Some communication passed between the two of them, Regina thought, a shared opinion, perhaps, on the sudden influx of company at breakfast time. Their relationship seemed to have the ease that comes from long years.

Dora, a tall, rawboned black woman with a Native American cast to her features, wore her hair in two braids crossed over her head and had gold earrings flashing in her ears. She seemed an integral part of the household. Regina wasn't sure what she expected, but it wasn't an arrangement that closely mirrored the same position of responsibility held by Gervis's bodyguard and houseman. Regina watched the woman as she brought another cup and saucer and plate from the sideboard, then reached for the coffee carafe. It was better than wondering why Kane couldn't go away and let her get on with her job.

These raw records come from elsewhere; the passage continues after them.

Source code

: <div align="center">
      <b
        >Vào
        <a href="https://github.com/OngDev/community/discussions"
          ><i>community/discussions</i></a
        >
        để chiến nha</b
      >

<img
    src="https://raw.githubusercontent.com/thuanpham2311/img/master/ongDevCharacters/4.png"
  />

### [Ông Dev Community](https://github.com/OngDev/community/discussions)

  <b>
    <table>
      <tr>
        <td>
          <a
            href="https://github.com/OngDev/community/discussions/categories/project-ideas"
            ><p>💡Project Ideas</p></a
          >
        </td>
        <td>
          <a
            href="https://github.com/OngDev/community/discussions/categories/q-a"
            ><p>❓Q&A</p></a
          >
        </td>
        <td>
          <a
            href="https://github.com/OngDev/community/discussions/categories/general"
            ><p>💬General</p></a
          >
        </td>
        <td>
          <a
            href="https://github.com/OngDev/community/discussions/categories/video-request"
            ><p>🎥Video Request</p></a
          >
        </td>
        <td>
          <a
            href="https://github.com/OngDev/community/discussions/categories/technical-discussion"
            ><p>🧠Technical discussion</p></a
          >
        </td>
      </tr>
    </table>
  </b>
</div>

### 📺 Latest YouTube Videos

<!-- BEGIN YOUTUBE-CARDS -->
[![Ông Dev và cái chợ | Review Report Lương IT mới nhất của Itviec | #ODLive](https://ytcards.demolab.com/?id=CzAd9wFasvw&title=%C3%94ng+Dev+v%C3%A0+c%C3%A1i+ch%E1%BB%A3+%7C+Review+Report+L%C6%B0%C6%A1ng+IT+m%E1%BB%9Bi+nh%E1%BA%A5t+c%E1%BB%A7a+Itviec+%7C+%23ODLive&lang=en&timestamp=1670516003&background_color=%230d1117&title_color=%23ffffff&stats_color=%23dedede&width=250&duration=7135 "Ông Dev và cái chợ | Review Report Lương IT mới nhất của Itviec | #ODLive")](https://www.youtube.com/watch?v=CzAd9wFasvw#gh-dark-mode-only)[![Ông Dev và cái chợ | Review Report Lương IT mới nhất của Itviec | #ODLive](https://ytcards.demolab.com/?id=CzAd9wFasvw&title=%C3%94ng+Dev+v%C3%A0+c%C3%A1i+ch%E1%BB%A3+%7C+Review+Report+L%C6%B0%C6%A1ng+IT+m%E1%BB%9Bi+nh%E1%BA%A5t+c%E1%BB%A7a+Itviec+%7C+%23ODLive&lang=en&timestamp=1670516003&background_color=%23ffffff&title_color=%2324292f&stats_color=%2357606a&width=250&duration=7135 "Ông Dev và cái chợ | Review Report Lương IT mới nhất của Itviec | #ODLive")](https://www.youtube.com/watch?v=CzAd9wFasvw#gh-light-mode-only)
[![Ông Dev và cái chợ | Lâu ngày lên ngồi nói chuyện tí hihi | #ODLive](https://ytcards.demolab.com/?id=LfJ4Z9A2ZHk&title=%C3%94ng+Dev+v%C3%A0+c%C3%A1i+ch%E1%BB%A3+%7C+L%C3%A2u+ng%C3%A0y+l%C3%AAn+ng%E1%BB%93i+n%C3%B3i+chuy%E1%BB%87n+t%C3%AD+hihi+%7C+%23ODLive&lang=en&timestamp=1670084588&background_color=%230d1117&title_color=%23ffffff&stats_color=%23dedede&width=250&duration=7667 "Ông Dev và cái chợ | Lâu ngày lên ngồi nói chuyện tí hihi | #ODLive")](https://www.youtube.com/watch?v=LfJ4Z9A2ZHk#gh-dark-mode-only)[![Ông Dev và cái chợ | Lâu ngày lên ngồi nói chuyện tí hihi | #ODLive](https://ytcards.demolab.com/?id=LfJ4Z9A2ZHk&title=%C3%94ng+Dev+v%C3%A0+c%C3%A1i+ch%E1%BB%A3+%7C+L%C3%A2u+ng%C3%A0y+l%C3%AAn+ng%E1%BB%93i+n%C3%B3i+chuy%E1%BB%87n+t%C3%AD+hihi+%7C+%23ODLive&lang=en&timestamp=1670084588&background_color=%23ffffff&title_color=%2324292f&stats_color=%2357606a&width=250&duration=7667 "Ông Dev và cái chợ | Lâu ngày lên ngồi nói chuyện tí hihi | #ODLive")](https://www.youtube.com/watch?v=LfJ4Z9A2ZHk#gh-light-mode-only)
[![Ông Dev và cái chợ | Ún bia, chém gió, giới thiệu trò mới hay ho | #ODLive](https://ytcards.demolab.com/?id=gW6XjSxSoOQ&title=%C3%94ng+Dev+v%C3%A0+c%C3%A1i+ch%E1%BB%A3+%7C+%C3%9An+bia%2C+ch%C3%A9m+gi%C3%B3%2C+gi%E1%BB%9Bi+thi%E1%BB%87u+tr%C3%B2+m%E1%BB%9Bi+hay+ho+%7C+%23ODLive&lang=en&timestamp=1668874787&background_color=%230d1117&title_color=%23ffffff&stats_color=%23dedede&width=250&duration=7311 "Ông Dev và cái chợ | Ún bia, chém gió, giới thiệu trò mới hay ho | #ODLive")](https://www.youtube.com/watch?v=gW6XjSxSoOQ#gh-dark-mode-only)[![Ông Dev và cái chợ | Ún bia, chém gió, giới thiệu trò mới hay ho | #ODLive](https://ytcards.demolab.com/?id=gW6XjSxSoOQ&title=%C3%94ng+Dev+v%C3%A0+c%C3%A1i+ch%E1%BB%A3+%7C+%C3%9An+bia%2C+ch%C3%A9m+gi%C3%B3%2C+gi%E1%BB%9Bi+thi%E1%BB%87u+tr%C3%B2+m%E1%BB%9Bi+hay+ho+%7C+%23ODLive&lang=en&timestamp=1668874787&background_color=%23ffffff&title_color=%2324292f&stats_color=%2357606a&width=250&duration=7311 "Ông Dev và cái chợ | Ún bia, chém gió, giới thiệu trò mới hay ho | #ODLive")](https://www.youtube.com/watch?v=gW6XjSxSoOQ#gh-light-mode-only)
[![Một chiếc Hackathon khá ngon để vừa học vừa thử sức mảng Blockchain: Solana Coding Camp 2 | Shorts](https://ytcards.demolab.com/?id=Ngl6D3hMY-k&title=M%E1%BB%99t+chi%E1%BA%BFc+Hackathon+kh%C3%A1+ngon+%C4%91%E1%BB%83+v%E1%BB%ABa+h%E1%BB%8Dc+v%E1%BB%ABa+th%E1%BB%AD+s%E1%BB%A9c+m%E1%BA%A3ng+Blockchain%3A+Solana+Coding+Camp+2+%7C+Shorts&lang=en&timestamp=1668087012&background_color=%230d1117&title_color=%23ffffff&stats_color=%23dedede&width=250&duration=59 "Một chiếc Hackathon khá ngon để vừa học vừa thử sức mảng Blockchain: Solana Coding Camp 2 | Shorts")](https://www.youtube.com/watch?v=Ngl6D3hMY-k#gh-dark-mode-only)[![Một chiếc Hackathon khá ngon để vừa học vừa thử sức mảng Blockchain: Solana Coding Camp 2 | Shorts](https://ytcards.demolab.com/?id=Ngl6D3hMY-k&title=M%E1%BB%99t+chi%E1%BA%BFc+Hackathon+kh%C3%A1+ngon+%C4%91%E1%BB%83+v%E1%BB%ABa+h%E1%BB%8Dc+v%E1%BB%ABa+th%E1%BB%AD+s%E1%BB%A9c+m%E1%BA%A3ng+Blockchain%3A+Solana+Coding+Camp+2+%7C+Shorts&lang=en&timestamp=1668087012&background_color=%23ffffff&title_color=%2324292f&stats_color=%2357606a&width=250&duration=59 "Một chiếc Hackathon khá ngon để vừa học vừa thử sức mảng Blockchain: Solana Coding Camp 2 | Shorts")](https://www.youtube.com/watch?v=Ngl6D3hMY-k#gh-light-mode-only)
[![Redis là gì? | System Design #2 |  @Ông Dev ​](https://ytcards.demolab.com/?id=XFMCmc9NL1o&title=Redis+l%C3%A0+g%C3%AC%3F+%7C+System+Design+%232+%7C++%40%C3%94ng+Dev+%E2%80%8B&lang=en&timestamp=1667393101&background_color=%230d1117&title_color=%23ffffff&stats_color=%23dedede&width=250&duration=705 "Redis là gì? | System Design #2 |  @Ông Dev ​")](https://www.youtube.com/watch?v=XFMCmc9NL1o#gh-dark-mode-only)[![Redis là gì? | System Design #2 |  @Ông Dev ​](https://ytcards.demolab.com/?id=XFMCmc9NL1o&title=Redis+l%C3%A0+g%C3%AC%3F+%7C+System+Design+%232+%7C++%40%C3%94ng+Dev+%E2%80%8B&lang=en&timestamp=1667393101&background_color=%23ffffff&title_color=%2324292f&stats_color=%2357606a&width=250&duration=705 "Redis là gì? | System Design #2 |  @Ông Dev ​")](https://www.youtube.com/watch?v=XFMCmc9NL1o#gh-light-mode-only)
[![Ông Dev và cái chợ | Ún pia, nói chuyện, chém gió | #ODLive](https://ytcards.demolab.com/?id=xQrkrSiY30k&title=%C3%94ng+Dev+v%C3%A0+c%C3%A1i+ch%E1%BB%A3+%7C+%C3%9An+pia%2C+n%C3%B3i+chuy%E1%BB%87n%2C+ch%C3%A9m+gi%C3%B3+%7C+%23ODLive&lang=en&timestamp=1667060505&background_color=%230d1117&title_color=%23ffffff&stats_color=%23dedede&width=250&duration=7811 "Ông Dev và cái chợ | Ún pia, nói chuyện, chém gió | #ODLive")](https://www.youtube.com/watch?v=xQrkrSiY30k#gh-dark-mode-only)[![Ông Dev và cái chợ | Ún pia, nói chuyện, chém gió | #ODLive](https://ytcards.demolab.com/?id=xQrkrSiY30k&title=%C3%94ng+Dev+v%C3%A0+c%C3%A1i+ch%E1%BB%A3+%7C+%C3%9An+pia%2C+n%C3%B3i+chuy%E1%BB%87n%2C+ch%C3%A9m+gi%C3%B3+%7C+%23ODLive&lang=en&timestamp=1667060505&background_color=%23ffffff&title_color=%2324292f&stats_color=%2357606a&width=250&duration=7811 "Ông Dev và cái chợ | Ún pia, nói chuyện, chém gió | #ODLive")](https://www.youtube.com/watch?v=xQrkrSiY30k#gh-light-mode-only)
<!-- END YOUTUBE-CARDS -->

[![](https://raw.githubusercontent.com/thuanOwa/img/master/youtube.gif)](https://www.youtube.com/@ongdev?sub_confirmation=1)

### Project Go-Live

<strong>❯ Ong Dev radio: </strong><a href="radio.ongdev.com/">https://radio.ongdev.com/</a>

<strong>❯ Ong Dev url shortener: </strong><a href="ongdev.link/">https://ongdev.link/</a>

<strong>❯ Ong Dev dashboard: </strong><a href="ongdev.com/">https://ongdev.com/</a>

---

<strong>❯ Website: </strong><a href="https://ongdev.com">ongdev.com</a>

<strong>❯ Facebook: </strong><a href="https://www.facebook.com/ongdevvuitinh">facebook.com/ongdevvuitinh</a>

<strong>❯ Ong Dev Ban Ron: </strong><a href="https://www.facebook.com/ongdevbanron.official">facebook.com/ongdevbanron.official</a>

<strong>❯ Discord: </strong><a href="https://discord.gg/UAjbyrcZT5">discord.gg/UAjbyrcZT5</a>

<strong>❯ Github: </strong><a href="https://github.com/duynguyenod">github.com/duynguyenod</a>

He appeared in the doorway seconds later. His greeting was polite; still the temperature of the room cooled by several degrees. Regina felt the muscles of her abdomen tighten in visceral reaction. Not all of it was wariness, however. A large part was sheer female response to the sight of his broad shoulders stretching the cloth of his knit shirt and the fresh scent of just-shaved-and-showered male that he brought with him into the room. To be unsettled so easily was annoying.

“Had breakfast?” his grandfather inquired.

“I'm not hungry,” Kane answered, though he
pulled out the chair at the place setting where Dora had just finished pouring his coffee. He waited until she had gathered the empty plates from the table and took them away before he sat down.

“Neither was Miss Regina. Must be something going around.” Mr. Lewis kept his features perfectly straight, though his eyes gleamed.